裏町ランバージャック・煮た蕗

世に存在する森羅万象の1つに会社の飲み会なるものがあるわけだけれど、この「会社の飲み会」で「私」が余興をする確立はどれくらいなのだろう、奇跡なのだろうか?
例えば土曜の午後、ロックンローラーになろうとして何故かソプラノウクレレを握ってしまうことや、かつて自分が在籍していた研究室で夜中にウイニングイレブンが大盛況であること、隣の研究室も参入してラボがスタジアムと化している事、そしてその事実に心の底から憤りを感じながら、いや時代の流れだ、OBが口出したらうるさいだけだ、それに私たちの頃はプレステこそやっていなかったけれど、ひたすらチベットのお経をながしたこともあったわオンマニペンデホン、とばかり我慢すること、こんな出来事と「会社の飲み会」はどちらが確立の高いことなのだろう。宇宙のはじまりがあるとしてそこを基点に全事象を並べ、「会社の飲み会で余興」とその他出来事を確率論で比較しても、あまりに母数が多すぎて差異なんて梨のツブテ、それほど有為な差は生まれないのではないだろうか。さあらば、この無限な宇宙、飲み会で余興して恥じかいたとて何が恥ずかしいものか。
と、まあそんなことは露とも考えず私は東急ハンズで買った「長州小力変身セット」に身を包み、小洒落たなんとかダイニングのトイレから飛び出して右手を高く掲げたわけである。

「はい、この中で長州力知っている人?」
「はーい」「はーい」「はーい」
ンムフフである。私は小力の格好こそしているけれど、小力の真似するつもりは毛頭、無い。当然、力の真似である。
「なんぁこらこのきむっとぅんコラー!」

やんやの喝采。困ったことに調子に乗った。隣に座っていた本社経理の女性、三十路はじめか、まだまだ若さダイナマイツ!と知覚しうる女性であり、独身。高鳴るジャングルな高揚に任せ、思わず「結婚してください!」と叫んだ。
場が凍った。
居たたまれない。「とりあえず」という言葉は嫌いだけど、ど、と、とりあえずカツラを取って座り、あとは最後まで大人しく飲んだ。宇宙は広いけれど、「結婚してください」で場が凍るのは、恥ずかしいものだと知った六月末日。

外でパパタブに遭遇する。「遭遇」と書いたけど、本当は電話したら来いというので待ち合わせしたんです。

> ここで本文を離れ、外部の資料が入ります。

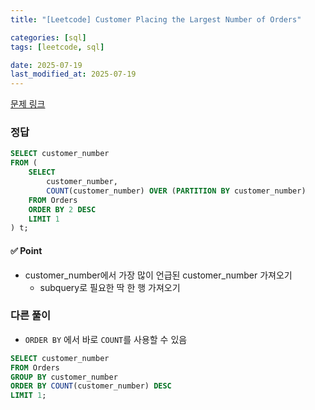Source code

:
 ```yaml
---
title: "[Leetcode] Customer Placing the Largest Number of Orders"

categories: [sql]
tags: [leetcode, sql]

date: 2025-07-19
last_modified_at: 2025-07-19
---
```

[문제 링크](https://leetcode.com/problems/customer-placing-the-largest-number-of-orders/description/)

### 정답
```sql
SELECT customer_number 
FROM (
    SELECT
        customer_number,
        COUNT(customer_number) OVER (PARTITION BY customer_number)
    FROM Orders
    ORDER BY 2 DESC
    LIMIT 1
) t;
```

#### ✅ Point
- customer_number에서 가장 많이 언급된 customer_number 가져오기
    - subquery로 필요한 딱 한 행 가져오기

### 다른 풀이
- `ORDER BY` 에서 바로 `COUNT`를 사용할 수 있음
```sql
SELECT customer_number 
FROM Orders
GROUP BY customer_number
ORDER BY COUNT(customer_number) DESC
LIMIT 1;
```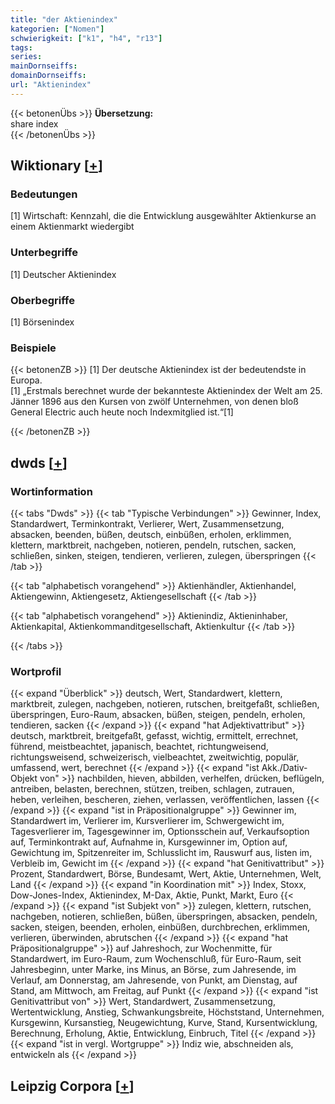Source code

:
 ```yaml
---
title: "der Aktienindex"
kategorien: ["Nomen"]
schwierigkeit: ["k1", "h4", "r13"]
tags:
series:
mainDornseiffs:
domainDornseiffs:
url: "Aktienindex"
---
```


{{< betonenÜbs >}}
**Übersetzung:**  
share  index  
{{< /betonenÜbs >}}

## Wiktionary [[+](https://de.wiktionary.org/wiki/Aktienindex)]

### Bedeutungen
[1] Wirtschaft: Kennzahl, die die Entwicklung ausgewählter Aktienkurse an einem Aktienmarkt wiedergibt  

### Unterbegriffe
[1] Deutscher Aktienindex  

### Oberbegriffe
[1] Börsenindex  

### Beispiele
{{< betonenZB >}}
[1] Der deutsche Aktienindex ist der bedeutendste in Europa.  
[1] „Erstmals berechnet wurde der bekannteste Aktienindex der Welt am 25. Jänner 1896 aus den Kursen von zwölf Unternehmen, von denen bloß General Electric auch heute noch Indexmitglied ist.“[1]  

{{< /betonenZB >}}


## dwds [[+](https://www.dwds.de/wb/Aktienindex)]

### Wortinformation
{{< tabs "Dwds" >}}
{{< tab "Typische Verbindungen" >}}
Gewinner, Index, Standardwert, Terminkontrakt, Verlierer, Wert, Zusammensetzung, absacken, beenden, büßen, deutsch, einbüßen, erholen, erklimmen, klettern, marktbreit, nachgeben, notieren, pendeln, rutschen, sacken, schließen, sinken, steigen, tendieren, verlieren, zulegen, überspringen
{{< /tab >}}

{{< tab "alphabetisch vorangehend" >}}
Aktienhändler, Aktienhandel, Aktiengewinn, Aktiengesetz, Aktiengesellschaft
{{< /tab >}}

{{< tab "alphabetisch vorangehend" >}}
Aktienindiz, Aktieninhaber, Aktienkapital, Aktienkommanditgesellschaft, Aktienkultur
{{< /tab >}}

{{< /tabs >}}

### Wortprofil
{{< expand "Überblick" >}} deutsch, Wert, Standardwert, klettern, marktbreit, zulegen, nachgeben, notieren, rutschen, breitgefaßt, schließen, überspringen, Euro-Raum, absacken, büßen, steigen, pendeln, erholen, tendieren, sacken {{< /expand >}}
{{< expand "hat Adjektivattribut" >}} deutsch, marktbreit, breitgefaßt, gefasst, wichtig, ermittelt, errechnet, führend, meistbeachtet, japanisch, beachtet, richtungweisend, richtungsweisend, schweizerisch, vielbeachtet, zweitwichtig, populär, umfassend, wert, berechnet {{< /expand >}}
{{< expand "ist Akk./Dativ-Objekt von" >}} nachbilden, hieven, abbilden, verhelfen, drücken, beflügeln, antreiben, belasten, berechnen, stützen, treiben, schlagen, zutrauen, heben, verleihen, bescheren, ziehen, verlassen, veröffentlichen, lassen {{< /expand >}}
{{< expand "ist in Präpositionalgruppe" >}} Gewinner im, Standardwert im, Verlierer im, Kursverlierer im, Schwergewicht im, Tagesverlierer im, Tagesgewinner im, Optionsschein auf, Verkaufsoption auf, Terminkontrakt auf, Aufnahme in, Kursgewinner im, Option auf, Gewichtung im, Spitzenreiter im, Schlusslicht im, Rauswurf aus, listen im, Verbleib im, Gewicht im {{< /expand >}}
{{< expand "hat Genitivattribut" >}} Prozent, Standardwert, Börse, Bundesamt, Wert, Aktie, Unternehmen, Welt, Land {{< /expand >}}
{{< expand "in Koordination mit" >}} Index, Stoxx, Dow-Jones-Index, Aktienindex, M-Dax, Aktie, Punkt, Markt, Euro {{< /expand >}}
{{< expand "ist Subjekt von" >}} zulegen, klettern, rutschen, nachgeben, notieren, schließen, büßen, überspringen, absacken, pendeln, sacken, steigen, beenden, erholen, einbüßen, durchbrechen, erklimmen, verlieren, überwinden, abrutschen {{< /expand >}}
{{< expand "hat Präpositionalgruppe" >}} auf Jahreshoch, zur Wochenmitte, für Standardwert, im Euro-Raum, zum Wochenschluß, für Euro-Raum, seit Jahresbeginn, unter Marke, ins Minus, an Börse, zum Jahresende, im Verlauf, am Donnerstag, am Jahresende, von Punkt, am Dienstag, auf Stand, am Mittwoch, am Freitag, auf Punkt {{< /expand >}}
{{< expand "ist Genitivattribut von" >}} Wert, Standardwert, Zusammensetzung, Wertentwicklung, Anstieg, Schwankungsbreite, Höchststand, Unternehmen, Kursgewinn, Kursanstieg, Neugewichtung, Kurve, Stand, Kursentwicklung, Berechnung, Erholung, Aktie, Entwicklung, Einbruch, Titel {{< /expand >}}
{{< expand "ist in vergl. Wortgruppe" >}} Indiz wie, abschneiden als, entwickeln als {{< /expand >}}

## Leipzig Corpora [[+](https://corpora.uni-leipzig.de/en/res?word=Aktienindex&corpusId=deu_newscrawl-public_2018)]

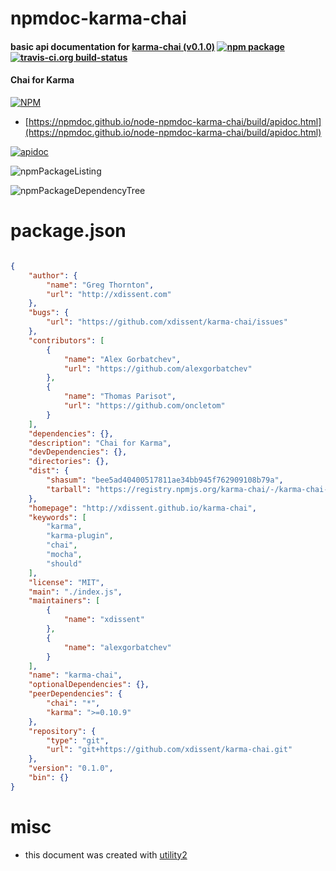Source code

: # npmdoc-karma-chai

#### basic api documentation for  [karma-chai (v0.1.0)](http://xdissent.github.io/karma-chai)  [![npm package](https://img.shields.io/npm/v/npmdoc-karma-chai.svg?style=flat-square)](https://www.npmjs.org/package/npmdoc-karma-chai) [![travis-ci.org build-status](https://api.travis-ci.org/npmdoc/node-npmdoc-karma-chai.svg)](https://travis-ci.org/npmdoc/node-npmdoc-karma-chai)

#### Chai for Karma

[![NPM](https://nodei.co/npm/karma-chai.png?downloads=true&downloadRank=true&stars=true)](https://www.npmjs.com/package/karma-chai)

- [https://npmdoc.github.io/node-npmdoc-karma-chai/build/apidoc.html](https://npmdoc.github.io/node-npmdoc-karma-chai/build/apidoc.html)

[![apidoc](https://npmdoc.github.io/node-npmdoc-karma-chai/build/screenCapture.buildCi.browser.%252Ftmp%252Fbuild%252Fapidoc.html.png)](https://npmdoc.github.io/node-npmdoc-karma-chai/build/apidoc.html)

![npmPackageListing](https://npmdoc.github.io/node-npmdoc-karma-chai/build/screenCapture.npmPackageListing.svg)

![npmPackageDependencyTree](https://npmdoc.github.io/node-npmdoc-karma-chai/build/screenCapture.npmPackageDependencyTree.svg)



# package.json

```json

{
    "author": {
        "name": "Greg Thornton",
        "url": "http://xdissent.com"
    },
    "bugs": {
        "url": "https://github.com/xdissent/karma-chai/issues"
    },
    "contributors": [
        {
            "name": "Alex Gorbatchev",
            "url": "https://github.com/alexgorbatchev"
        },
        {
            "name": "Thomas Parisot",
            "url": "https://github.com/oncletom"
        }
    ],
    "dependencies": {},
    "description": "Chai for Karma",
    "devDependencies": {},
    "directories": {},
    "dist": {
        "shasum": "bee5ad40400517811ae34bb945f762909108b79a",
        "tarball": "https://registry.npmjs.org/karma-chai/-/karma-chai-0.1.0.tgz"
    },
    "homepage": "http://xdissent.github.io/karma-chai",
    "keywords": [
        "karma",
        "karma-plugin",
        "chai",
        "mocha",
        "should"
    ],
    "license": "MIT",
    "main": "./index.js",
    "maintainers": [
        {
            "name": "xdissent"
        },
        {
            "name": "alexgorbatchev"
        }
    ],
    "name": "karma-chai",
    "optionalDependencies": {},
    "peerDependencies": {
        "chai": "*",
        "karma": ">=0.10.9"
    },
    "repository": {
        "type": "git",
        "url": "git+https://github.com/xdissent/karma-chai.git"
    },
    "version": "0.1.0",
    "bin": {}
}
```



# misc
- this document was created with [utility2](https://github.com/kaizhu256/node-utility2)

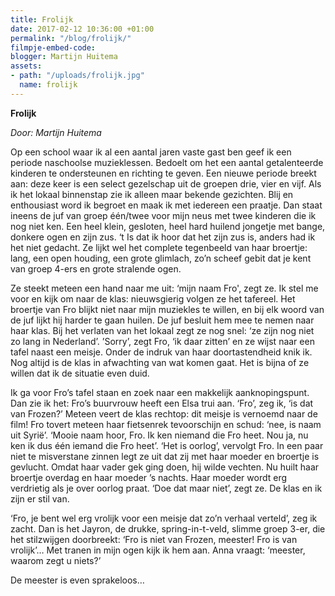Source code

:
 ```yaml
---
title: Frolijk
date: 2017-02-12 10:36:00 +01:00
permalink: "/blog/frolijk/"
filmpje-embed-code: 
blogger: Martijn Huitema
assets:
- path: "/uploads/frolijk.jpg"
  name: frolijk
---
```


**Frolijk**

*Door: Martijn Huitema*

Op een school waar ik al een aantal jaren vaste gast ben geef ik een periode naschoolse muzieklessen. Bedoelt om het een aantal getalenteerde kinderen te ondersteunen en richting te geven. Een nieuwe periode breekt aan: deze keer is een select gezelschap uit de groepen drie, vier en vijf. Als ik het lokaal binnenstap zie ik alleen maar bekende gezichten. Blij en enthousiast word ik begroet en maak ik met iedereen een praatje. Dan staat ineens de juf van groep één/twee voor mijn neus met twee kinderen die ik nog niet ken. Een heel klein, gesloten, heel hard huilend jongetje met bange, donkere ogen en zijn zus. ‘t Is dat ik hoor dat het zijn zus is, anders had ik het niet gedacht. Ze lijkt wel het complete tegenbeeld van haar broertje: lang, een open houding, een grote glimlach, zo’n scheef gebit dat je kent van groep 4-ers en grote stralende ogen.

Ze steekt meteen een hand naar me uit: ‘mijn naam Fro', zegt ze. Ik stel me voor en kijk om naar de klas: nieuwsgierig volgen ze het tafereel. Het broertje van Fro blijkt niet naar mijn muziekles te willen, en bij elk woord van de juf lijkt hij harder te gaan huilen. De juf besluit hem mee te nemen naar haar klas. Bij het verlaten van het lokaal zegt ze nog snel: ‘ze zijn nog niet zo lang in Nederland’. ’Sorry’, zegt Fro, ‘ik daar zitten’ en ze wijst naar een tafel naast een meisje. Onder de indruk van haar doortastendheid knik ik. Nog altijd is de klas in afwachting van wat komen gaat. Het is bijna of ze willen dat ik de situatie even duid.

Ik ga voor Fro’s tafel staan en zoek naar een makkelijk aanknopingspunt. Dan zie ik het: Fro’s buurvrouw heeft een Elsa trui aan. ‘Fro’, zeg ik, ‘is dat van Frozen?’ Meteen veert de klas rechtop: dit meisje is vernoemd naar de film! Fro tovert meteen haar fietsenrek tevoorschijn en schud: ‘nee, is naam uit Syrië’. ‘Mooie naam hoor, Fro. Ik ken niemand die Fro heet. Nou ja, nu ken ik dus één iemand die Fro heet’. ‘Het is oorlog’, vervolgt Fro. In een paar niet te misverstane zinnen legt ze uit dat zij met haar moeder en broertje is gevlucht. Omdat haar vader gek ging doen, hij wilde vechten. Nu huilt haar broertje overdag en haar moeder ’s nachts. Haar moeder wordt erg verdrietig als je over oorlog praat. ‘Doe dat maar niet’, zegt ze. De klas en ik zijn er stil van.

‘Fro, je bent wel erg vrolijk voor een meisje dat zo’n verhaal verteld’, zeg ik zacht. Dan is het Jayron, de drukke, spring-in-t-veld, slimme groep 3-er, die het stilzwijgen doorbreekt: ‘Fro is niet van Frozen, meester! Fro is van vrolijk’… Met tranen in mijn ogen kijk ik hem aan. Anna vraagt: ‘meester, waarom zegt u niets?’

De meester is even sprakeloos…
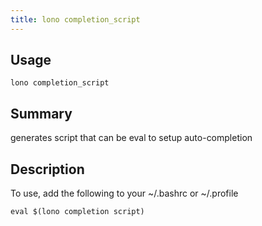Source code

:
 ```yaml
---
title: lono completion_script
---
```


## Usage

    lono completion_script

## Summary

generates script that can be eval to setup auto-completion
## Description

To use, add the following to your ~/.bashrc or ~/.profile

    eval $(lono completion script)



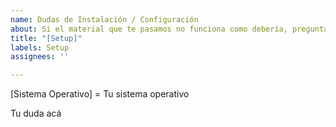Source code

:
 ```yaml
---
name: Dudas de Instalación / Configuración
about: Si el material que te pasamos no funciona como debería, pregunta acá
title: "[Setup]"
labels: Setup
assignees: ''

---
```


[Sistema Operativo] = Tu sistema operativo

Tu duda acá
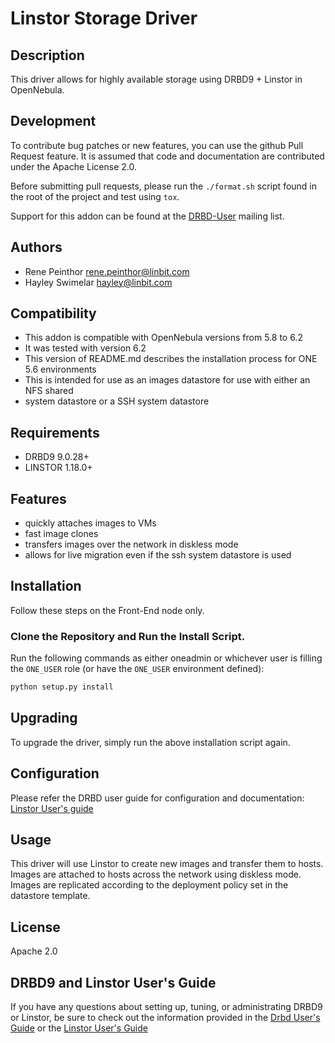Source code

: # Linstor Storage Driver

## Description

This driver allows for highly available storage using DRBD9 + Linstor in
OpenNebula.

## Development

To contribute bug patches or new features, you can use the github Pull Request
feature. It is assumed that code and documentation are contributed under the
Apache License 2.0.

Before submitting pull requests, please run the `./format.sh` script found
in the root of the project and test using `tox`.

Support for this addon can be found at the
[DRBD-User](http://lists.linbit.com/listinfo/drbd-user) mailing list.

## Authors

* Rene Peinthor [<rene.peinthor@linbit.com>](rene.peinthor@linbit.com)
* Hayley Swimelar [<hayley@linbit.com>](hayley@linbit.com)

## Compatibility

* This addon is compatible with OpenNebula versions from 5.8 to 6.2
* It was tested with version 6.2
* This version of README.md describes the installation process for ONE 5.6 environments
* This is intended for use as an images datastore for use with either an NFS shared
* system datastore or a SSH system datastore

## Requirements

* DRBD9 9.0.28+
* LINSTOR 1.18.0+

## Features

* quickly attaches images to VMs
* fast image clones
* transfers images over the network in diskless mode
* allows for live migration even if the ssh system datastore is used

## Installation

Follow these steps on the Front-End node only.

### Clone the Repository and Run the Install Script.

Run the following commands as either oneadmin or whichever user is filling the
`ONE_USER` role (or have the `ONE_USER` environment defined):

```bash
python setup.py install
```

## Upgrading

To upgrade the driver, simply run the above installation script again.

## Configuration
Please refer the DRBD user guide for configuration and documentation:
[Linstor User's guide](https://docs.linbit.com/docs/linstor-guide/#ch-opennebula-linstor)

## Usage

This driver will use Linstor to create new images and transfer them to
hosts. Images are attached to hosts across the network using diskless mode.
Images are replicated according to the deployment policy set in the datastore
template.

## License

Apache 2.0

## DRBD9 and Linstor User's Guide

If you have any questions about setting up, tuning, or administrating DRBD9 or
Linstor, be sure to check out the information provided in the
[Drbd User's Guide](http://docs.linbit.com/doc/users-guide-90/drbd-users-guide/)
or the
[Linstor User's Guide](https://docs.linbit.com/docs/linstor-guide/#ch-opennebula-linstor)

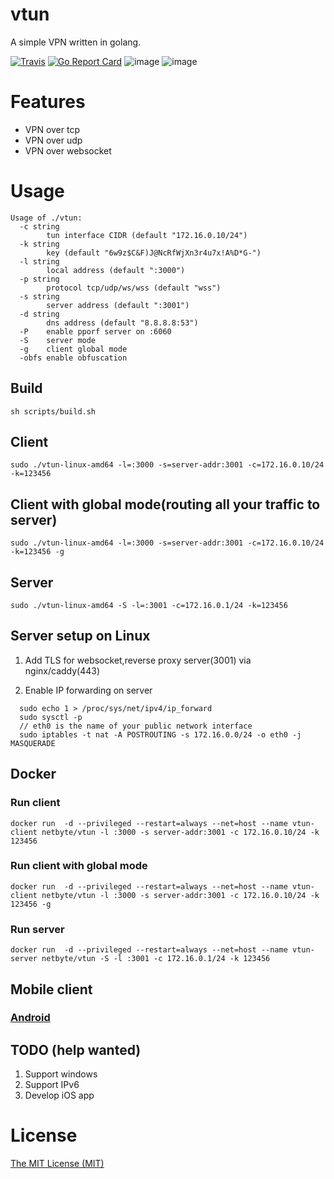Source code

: # vtun

A simple VPN written in golang.

[![Travis](https://travis-ci.com/net-byte/vtun.svg?branch=master)](https://github.com/net-byte/vtun)
[![Go Report Card](https://goreportcard.com/badge/github.com/net-byte/vtun)](https://goreportcard.com/report/github.com/net-byte/vtun)
![image](https://img.shields.io/badge/License-MIT-orange)
![image](https://img.shields.io/badge/License-Anti--996-red)

# Features
* VPN over tcp
* VPN over udp
* VPN over websocket

# Usage

```
Usage of ./vtun:
  -c string
        tun interface CIDR (default "172.16.0.10/24")
  -k string
        key (default "6w9z$C&F)J@NcRfWjXn3r4u7x!A%D*G-")
  -l string
        local address (default ":3000")
  -p string
        protocol tcp/udp/ws/wss (default "wss")
  -s string
        server address (default ":3001")
  -d string
        dns address (default "8.8.8.8:53")
  -P    enable pporf server on :6060
  -S    server mode
  -g    client global mode
  -obfs enable obfuscation

```

## Build

```
sh scripts/build.sh
```

## Client

```
sudo ./vtun-linux-amd64 -l=:3000 -s=server-addr:3001 -c=172.16.0.10/24 -k=123456

```

## Client with global mode(routing all your traffic to server)

```
sudo ./vtun-linux-amd64 -l=:3000 -s=server-addr:3001 -c=172.16.0.10/24 -k=123456 -g

```

## Server

```
sudo ./vtun-linux-amd64 -S -l=:3001 -c=172.16.0.1/24 -k=123456

```

## Server setup on Linux

1. Add TLS for websocket,reverse proxy server(3001) via nginx/caddy(443)

2. Enable IP forwarding on server

```
  sudo echo 1 > /proc/sys/net/ipv4/ip_forward
  sudo sysctl -p
  // eth0 is the name of your public network interface
  sudo iptables -t nat -A POSTROUTING -s 172.16.0.0/24 -o eth0 -j MASQUERADE
```

## Docker

### Run client
```
docker run  -d --privileged --restart=always --net=host --name vtun-client netbyte/vtun -l :3000 -s server-addr:3001 -c 172.16.0.10/24 -k 123456
```

### Run client with global mode
```
docker run  -d --privileged --restart=always --net=host --name vtun-client netbyte/vtun -l :3000 -s server-addr:3001 -c 172.16.0.10/24 -k 123456 -g
```

### Run server
```
docker run  -d --privileged --restart=always --net=host --name vtun-server netbyte/vtun -S -l :3001 -c 172.16.0.1/24 -k 123456
```

## Mobile client

### [Android](https://github.com/net-byte/vTunnel)

## TODO (help wanted)
1. Support windows
2. Support IPv6
3. Develop iOS app

# License
[The MIT License (MIT)](https://raw.githubusercontent.com/net-byte/vtun/master/LICENSE)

まあそれくらいの語法誤用はいいじゃないですか、世の中ちょっと女優やらサッカー選手が泣いただけで「号泣」って書くんですから。そんな言葉に細かい私が大宇宙なんて論じちゃってもいいわけですから、インターネットは使い方次第で無責任なんです。
べろんべろんのパパタブとスーパーソニックどうでもいいじゃないかの私は「裏街」と呼ばれる胡乱げな通りで落ちあい、これまた胡乱げな扉のスナックへ入る。店の中はといえば、絵に書いたようなお茶引き状態。そこでボトルキープしているパパタブ、サントリーロイヤルのボトルにはサインペンで「PAPATAB」のサイン(これは嘘)。
「ママ、いや、ママというかババだな。なんだ、誰も客がいねぇじゃねえか」
「うるさいわねえ、ババとかいったって同じ歳じゃない」
「しかし俺もこんなところでウイスキーキープするような男になっちまって、もはや生き地獄だなあ。ババさん、ここはどこですか」
地獄の一丁目だわよう。はやく死んじまえばいいじゃない」
「俺もそう思ってるだけどさあ、この息子にスネかじられるだけかじられちまって、三途の川渡ろうにも足がねえだよ」
「あらまあそれは困ったわね。じゃあまあ、ここでたっぷりお金払うってもんだいね」
「ぬぁ〜にをいってるだい」
とても愉快な気分になったのでカラオケを唄った。レーザーディスクのカラオケ、春日八郎と三波晴夫を唄った。広い宇宙のどこかにかろうじて位置しているはずのこの場末で、俺は朗々と唄いながら呼吸を繰り返している。「しらぬどぉしが〜たいくぉたぁたいて チャンチキおーおおけーえさ〜♪」
俺は自分がつくづく幸せだと感じた。代行で帰った6月末日。梅雨で沢山雨が降るのは、本当は7月である。